Find "suppose there is" and "As reuniões para planejamento" in the records below. Copy the lines holding them and every line between, exactly, and no others.

(ENTRIES SUPPLIED begins)

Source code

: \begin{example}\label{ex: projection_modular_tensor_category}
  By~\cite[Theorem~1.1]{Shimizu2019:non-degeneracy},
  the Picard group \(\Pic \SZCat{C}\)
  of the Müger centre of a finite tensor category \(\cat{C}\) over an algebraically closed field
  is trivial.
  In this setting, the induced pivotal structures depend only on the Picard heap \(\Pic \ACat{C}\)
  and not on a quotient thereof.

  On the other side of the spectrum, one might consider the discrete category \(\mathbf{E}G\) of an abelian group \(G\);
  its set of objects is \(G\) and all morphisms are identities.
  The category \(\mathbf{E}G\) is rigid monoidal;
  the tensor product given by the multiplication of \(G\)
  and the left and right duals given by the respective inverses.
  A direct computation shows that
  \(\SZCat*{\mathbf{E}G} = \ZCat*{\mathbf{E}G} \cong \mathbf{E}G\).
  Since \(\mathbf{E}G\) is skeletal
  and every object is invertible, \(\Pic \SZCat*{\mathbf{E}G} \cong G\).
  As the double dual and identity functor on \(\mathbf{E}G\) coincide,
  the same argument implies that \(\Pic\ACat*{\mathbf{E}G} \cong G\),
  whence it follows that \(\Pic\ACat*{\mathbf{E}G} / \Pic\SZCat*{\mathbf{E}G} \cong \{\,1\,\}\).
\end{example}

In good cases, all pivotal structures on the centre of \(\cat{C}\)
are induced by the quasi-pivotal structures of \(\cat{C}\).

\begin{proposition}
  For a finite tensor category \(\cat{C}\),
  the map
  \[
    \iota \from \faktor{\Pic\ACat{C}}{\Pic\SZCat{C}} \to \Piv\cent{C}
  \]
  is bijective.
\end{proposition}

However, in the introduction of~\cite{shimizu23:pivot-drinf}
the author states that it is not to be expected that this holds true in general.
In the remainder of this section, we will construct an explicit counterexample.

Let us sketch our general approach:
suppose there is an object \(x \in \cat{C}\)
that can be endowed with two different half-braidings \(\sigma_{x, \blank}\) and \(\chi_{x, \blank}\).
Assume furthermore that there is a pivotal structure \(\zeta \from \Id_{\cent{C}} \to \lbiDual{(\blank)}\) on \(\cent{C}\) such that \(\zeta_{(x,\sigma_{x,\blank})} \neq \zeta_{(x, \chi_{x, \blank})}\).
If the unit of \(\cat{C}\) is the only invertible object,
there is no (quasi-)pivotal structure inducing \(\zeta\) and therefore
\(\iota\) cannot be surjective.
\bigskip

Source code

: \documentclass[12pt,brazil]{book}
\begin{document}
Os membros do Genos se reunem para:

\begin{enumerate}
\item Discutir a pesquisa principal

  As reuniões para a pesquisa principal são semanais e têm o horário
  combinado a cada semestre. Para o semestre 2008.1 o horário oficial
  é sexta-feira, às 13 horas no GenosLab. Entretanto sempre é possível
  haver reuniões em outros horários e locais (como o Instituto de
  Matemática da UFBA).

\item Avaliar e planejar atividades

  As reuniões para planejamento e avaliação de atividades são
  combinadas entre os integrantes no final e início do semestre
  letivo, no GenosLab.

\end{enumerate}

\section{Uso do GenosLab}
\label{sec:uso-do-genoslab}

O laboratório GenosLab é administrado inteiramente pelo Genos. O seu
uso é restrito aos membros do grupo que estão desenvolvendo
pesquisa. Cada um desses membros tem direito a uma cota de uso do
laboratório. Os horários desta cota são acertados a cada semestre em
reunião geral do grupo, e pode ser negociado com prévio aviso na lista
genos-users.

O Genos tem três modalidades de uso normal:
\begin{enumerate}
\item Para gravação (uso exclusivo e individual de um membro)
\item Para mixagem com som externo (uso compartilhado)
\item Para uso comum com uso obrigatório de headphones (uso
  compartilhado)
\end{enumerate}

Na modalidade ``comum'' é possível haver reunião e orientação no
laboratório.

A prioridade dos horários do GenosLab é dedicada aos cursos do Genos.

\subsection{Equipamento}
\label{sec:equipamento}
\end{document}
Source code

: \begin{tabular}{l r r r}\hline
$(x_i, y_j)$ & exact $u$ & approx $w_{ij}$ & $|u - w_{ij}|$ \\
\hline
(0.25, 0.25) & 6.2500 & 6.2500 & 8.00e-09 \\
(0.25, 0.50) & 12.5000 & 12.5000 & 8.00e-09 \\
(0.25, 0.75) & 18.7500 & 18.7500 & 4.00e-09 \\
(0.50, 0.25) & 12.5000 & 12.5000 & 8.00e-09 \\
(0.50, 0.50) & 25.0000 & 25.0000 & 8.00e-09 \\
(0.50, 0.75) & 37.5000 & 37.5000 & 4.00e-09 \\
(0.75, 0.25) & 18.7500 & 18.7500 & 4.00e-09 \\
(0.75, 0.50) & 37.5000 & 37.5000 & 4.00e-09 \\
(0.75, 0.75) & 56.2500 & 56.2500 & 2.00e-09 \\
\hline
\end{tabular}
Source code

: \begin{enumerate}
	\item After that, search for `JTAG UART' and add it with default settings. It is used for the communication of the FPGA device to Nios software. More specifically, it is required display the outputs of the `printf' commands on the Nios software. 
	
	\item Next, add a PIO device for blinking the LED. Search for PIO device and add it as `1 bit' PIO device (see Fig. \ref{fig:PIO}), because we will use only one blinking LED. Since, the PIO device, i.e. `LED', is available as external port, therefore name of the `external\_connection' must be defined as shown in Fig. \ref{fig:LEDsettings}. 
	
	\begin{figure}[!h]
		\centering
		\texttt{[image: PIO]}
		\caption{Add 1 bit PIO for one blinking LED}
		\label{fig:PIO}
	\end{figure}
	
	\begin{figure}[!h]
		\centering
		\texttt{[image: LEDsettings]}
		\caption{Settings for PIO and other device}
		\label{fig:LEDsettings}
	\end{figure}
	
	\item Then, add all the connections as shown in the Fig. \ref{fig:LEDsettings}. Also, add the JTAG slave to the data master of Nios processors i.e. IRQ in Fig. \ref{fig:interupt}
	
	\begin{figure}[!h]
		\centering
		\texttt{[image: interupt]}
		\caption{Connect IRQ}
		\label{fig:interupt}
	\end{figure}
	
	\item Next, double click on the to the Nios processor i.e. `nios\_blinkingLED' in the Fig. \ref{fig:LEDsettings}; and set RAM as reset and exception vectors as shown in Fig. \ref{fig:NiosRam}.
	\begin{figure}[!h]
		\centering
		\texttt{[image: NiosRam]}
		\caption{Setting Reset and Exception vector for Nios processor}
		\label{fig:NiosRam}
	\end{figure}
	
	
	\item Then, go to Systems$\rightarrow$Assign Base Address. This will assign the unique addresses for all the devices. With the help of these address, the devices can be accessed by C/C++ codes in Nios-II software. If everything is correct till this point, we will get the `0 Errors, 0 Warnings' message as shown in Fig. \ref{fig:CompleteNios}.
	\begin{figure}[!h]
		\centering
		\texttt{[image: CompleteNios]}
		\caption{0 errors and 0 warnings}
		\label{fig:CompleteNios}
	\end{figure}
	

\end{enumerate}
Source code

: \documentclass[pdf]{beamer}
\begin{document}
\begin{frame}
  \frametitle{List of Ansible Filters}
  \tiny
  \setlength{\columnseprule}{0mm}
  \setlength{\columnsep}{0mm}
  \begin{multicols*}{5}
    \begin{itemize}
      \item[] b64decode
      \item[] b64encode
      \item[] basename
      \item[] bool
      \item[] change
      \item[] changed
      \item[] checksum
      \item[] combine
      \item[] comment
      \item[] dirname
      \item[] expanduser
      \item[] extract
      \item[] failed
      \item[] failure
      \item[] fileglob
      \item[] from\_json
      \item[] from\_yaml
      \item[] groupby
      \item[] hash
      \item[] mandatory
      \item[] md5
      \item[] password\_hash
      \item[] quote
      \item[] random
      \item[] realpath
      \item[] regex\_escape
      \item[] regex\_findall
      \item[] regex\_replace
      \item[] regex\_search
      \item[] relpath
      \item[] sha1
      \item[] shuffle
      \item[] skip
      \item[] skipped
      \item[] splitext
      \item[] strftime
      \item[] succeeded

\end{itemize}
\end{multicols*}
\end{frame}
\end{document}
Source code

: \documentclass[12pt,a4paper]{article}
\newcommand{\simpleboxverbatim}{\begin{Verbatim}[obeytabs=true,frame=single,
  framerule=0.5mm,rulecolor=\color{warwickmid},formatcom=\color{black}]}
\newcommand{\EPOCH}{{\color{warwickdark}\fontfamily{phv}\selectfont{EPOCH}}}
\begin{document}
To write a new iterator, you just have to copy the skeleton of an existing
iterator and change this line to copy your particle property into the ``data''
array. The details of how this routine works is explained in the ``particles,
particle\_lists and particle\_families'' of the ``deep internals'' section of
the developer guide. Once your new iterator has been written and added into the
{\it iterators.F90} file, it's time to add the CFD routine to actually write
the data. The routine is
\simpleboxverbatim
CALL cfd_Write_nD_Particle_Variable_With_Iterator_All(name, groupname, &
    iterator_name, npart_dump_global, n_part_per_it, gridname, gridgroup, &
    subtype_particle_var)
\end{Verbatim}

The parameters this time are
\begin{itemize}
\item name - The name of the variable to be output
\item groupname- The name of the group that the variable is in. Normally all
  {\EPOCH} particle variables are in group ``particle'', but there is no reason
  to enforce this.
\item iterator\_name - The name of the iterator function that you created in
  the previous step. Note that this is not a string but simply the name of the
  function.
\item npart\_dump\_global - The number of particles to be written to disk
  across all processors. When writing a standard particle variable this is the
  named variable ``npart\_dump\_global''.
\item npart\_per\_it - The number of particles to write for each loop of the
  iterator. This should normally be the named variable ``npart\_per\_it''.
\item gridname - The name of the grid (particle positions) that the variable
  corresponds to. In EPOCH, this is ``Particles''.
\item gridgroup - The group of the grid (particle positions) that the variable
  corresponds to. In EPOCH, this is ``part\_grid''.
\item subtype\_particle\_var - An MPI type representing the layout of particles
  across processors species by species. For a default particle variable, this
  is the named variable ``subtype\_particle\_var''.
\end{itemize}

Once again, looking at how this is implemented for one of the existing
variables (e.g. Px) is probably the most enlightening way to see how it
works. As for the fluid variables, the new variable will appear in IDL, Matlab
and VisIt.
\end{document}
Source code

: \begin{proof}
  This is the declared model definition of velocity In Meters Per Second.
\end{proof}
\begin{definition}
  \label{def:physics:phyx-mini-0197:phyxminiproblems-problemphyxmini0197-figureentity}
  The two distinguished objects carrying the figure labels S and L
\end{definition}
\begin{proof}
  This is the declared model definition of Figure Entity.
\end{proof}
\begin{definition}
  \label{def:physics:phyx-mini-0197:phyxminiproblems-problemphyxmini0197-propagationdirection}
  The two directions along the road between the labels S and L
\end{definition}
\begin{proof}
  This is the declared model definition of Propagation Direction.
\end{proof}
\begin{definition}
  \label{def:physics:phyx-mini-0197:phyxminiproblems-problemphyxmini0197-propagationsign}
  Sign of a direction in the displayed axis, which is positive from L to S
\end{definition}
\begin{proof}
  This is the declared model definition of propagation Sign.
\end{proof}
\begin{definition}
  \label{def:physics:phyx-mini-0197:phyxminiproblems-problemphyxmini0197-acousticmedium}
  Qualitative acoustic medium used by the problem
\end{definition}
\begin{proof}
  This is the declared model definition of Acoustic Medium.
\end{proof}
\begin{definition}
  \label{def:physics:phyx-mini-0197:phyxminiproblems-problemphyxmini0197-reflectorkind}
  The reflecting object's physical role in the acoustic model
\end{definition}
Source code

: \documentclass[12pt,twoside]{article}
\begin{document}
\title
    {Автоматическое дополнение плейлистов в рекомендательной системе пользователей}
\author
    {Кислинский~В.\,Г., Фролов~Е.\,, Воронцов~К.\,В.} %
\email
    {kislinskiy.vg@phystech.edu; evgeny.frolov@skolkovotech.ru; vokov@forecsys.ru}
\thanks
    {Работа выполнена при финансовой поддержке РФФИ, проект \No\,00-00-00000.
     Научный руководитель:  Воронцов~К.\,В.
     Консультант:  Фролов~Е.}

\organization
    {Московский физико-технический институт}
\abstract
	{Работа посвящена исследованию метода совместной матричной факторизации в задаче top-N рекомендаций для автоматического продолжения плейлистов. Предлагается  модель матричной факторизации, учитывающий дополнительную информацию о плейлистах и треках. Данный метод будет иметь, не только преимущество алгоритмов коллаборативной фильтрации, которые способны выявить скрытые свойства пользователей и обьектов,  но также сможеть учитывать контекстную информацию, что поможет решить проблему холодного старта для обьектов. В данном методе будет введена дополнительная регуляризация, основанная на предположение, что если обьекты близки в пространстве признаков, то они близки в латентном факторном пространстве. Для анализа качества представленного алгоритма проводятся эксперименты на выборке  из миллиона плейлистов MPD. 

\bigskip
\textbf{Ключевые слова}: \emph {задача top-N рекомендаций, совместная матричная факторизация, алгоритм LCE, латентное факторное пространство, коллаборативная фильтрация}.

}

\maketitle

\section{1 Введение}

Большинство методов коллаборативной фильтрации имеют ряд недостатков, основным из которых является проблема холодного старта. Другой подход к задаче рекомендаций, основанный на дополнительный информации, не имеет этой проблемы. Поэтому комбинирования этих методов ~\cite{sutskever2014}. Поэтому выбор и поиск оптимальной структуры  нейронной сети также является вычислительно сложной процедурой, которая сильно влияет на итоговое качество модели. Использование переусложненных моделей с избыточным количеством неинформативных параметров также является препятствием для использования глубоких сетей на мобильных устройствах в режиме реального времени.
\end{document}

(ENTRIES SUPPLIED ends)

FINISHED EXERCISE –
suppose there is an object \(x \in \cat{C}\)
that can be endowed with two different half-braidings \(\sigma_{x, \blank}\) and \(\chi_{x, \blank}\).
Assume furthermore that there is a pivotal structure \(\zeta \from \Id_{\cent{C}} \to \lbiDual{(\blank)}\) on \(\cent{C}\) such that \(\zeta_{(x,\sigma_{x,\blank})} \neq \zeta_{(x, \chi_{x, \blank})}\).
If the unit of \(\cat{C}\) is the only invertible object,
there is no (quasi-)pivotal structure inducing \(\zeta\) and therefore
\(\iota\) cannot be surjective.
\bigskip

Source code

: \documentclass[12pt,brazil]{book}
\begin{document}
Os membros do Genos se reunem para:

\begin{enumerate}
\item Discutir a pesquisa principal

  As reuniões para a pesquisa principal são semanais e têm o horário
  combinado a cada semestre. Para o semestre 2008.1 o horário oficial
  é sexta-feira, às 13 horas no GenosLab. Entretanto sempre é possível
  haver reuniões em outros horários e locais (como o Instituto de
  Matemática da UFBA).

\item Avaliar e planejar atividades

  As reuniões para planejamento e avaliação de atividades são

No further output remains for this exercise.